[Data entries]

╭──

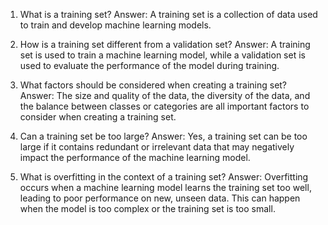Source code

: 1. What is a training set?
Answer: A training set is a collection of data used to train and develop machine learning models.

2. How is a training set different from a validation set?
Answer: A training set is used to train a machine learning model, while a validation set is used to evaluate the performance of the model during training.

3. What factors should be considered when creating a training set?
Answer: The size and quality of the data, the diversity of the data, and the balance between classes or categories are all important factors to consider when creating a training set.

4. Can a training set be too large?
Answer: Yes, a training set can be too large if it contains redundant or irrelevant data that may negatively impact the performance of the machine learning model.

5. What is overfitting in the context of a training set?
Answer: Overfitting occurs when a machine learning model learns the training set too well, leading to poor performance on new, unseen data. This can happen when the model is too complex or the training set is too small.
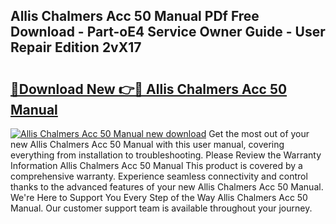## Allis Chalmers Acc 50 Manual PDf Free Download - Part-oE4 Service Owner Guide - User Repair Edition 2vX17

# <h2><a href="http://bc90998.oget.top/?id=Allis+Chalmers+Acc+50+Manual">🔗Download New 👉🔴 Allis Chalmers Acc 50 Manual</a></h2>

[![Allis Chalmers Acc 50 Manual new download](https://i.imgur.com/5g1atiW.png)](http://bc90998.oget.top/?id=Allis+Chalmers+Acc+50+Manual)
Get the most out of your new Allis Chalmers Acc 50 Manual with this user manual, covering everything from installation to troubleshooting. Please Review the Warranty Information Allis Chalmers Acc 50 Manual This product is covered by a comprehensive warranty. Experience seamless connectivity and control thanks to the advanced features of your new Allis Chalmers Acc 50 Manual. We're Here to Support You Every Step of the Way Allis Chalmers Acc 50 Manual. Our customer support team is available throughout your journey.
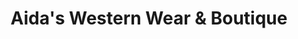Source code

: ---
title: "Aida's Western Wear & Boutique"
url: /cleburne/aidas-western-wear-und-boutique/
shop: Kleidung
---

╰──

= WHAT YOU HAVE TO DO =
Before answering, please find the line containing "Answer: A training set is used" above, then copy exactly from it through the last line of the entries, both included, without pictures.

= ANSWER BOX =
Answer: A training set is used to train a machine learning model, while a validation set is used to evaluate the performance of the model during training.

3. What factors should be considered when creating a training set?
Answer: The size and quality of the data, the diversity of the data, and the balance between classes or categories are all important factors to consider when creating a training set.

4. Can a training set be too large?
Answer: Yes, a training set can be too large if it contains redundant or irrelevant data that may negatively impact the performance of the machine learning model.

5. What is overfitting in the context of a training set?
Answer: Overfitting occurs when a machine learning model learns the training set too well, leading to poor performance on new, unseen data. This can happen when the model is too complex or the training set is too small.
## Allis Chalmers Acc 50 Manual PDf Free Download - Part-oE4 Service Owner Guide - User Repair Edition 2vX17

# <h2><a href="http://bc90998.oget.top/?id=Allis+Chalmers+Acc+50+Manual">🔗Download New 👉🔴 Allis Chalmers Acc 50 Manual</a></h2>

[![Allis Chalmers Acc 50 Manual new download](https://i.imgur.com/5g1atiW.png)](http://bc90998.oget.top/?id=Allis+Chalmers+Acc+50+Manual)
Get the most out of your new Allis Chalmers Acc 50 Manual with this user manual, covering everything from installation to troubleshooting. Please Review the Warranty Information Allis Chalmers Acc 50 Manual This product is covered by a comprehensive warranty. Experience seamless connectivity and control thanks to the advanced features of your new Allis Chalmers Acc 50 Manual. We're Here to Support You Every Step of the Way Allis Chalmers Acc 50 Manual. Our customer support team is available throughout your journey.
Source code

: ---
title: "Aida's Western Wear & Boutique"
url: /cleburne/aidas-western-wear-und-boutique/
shop: Kleidung
---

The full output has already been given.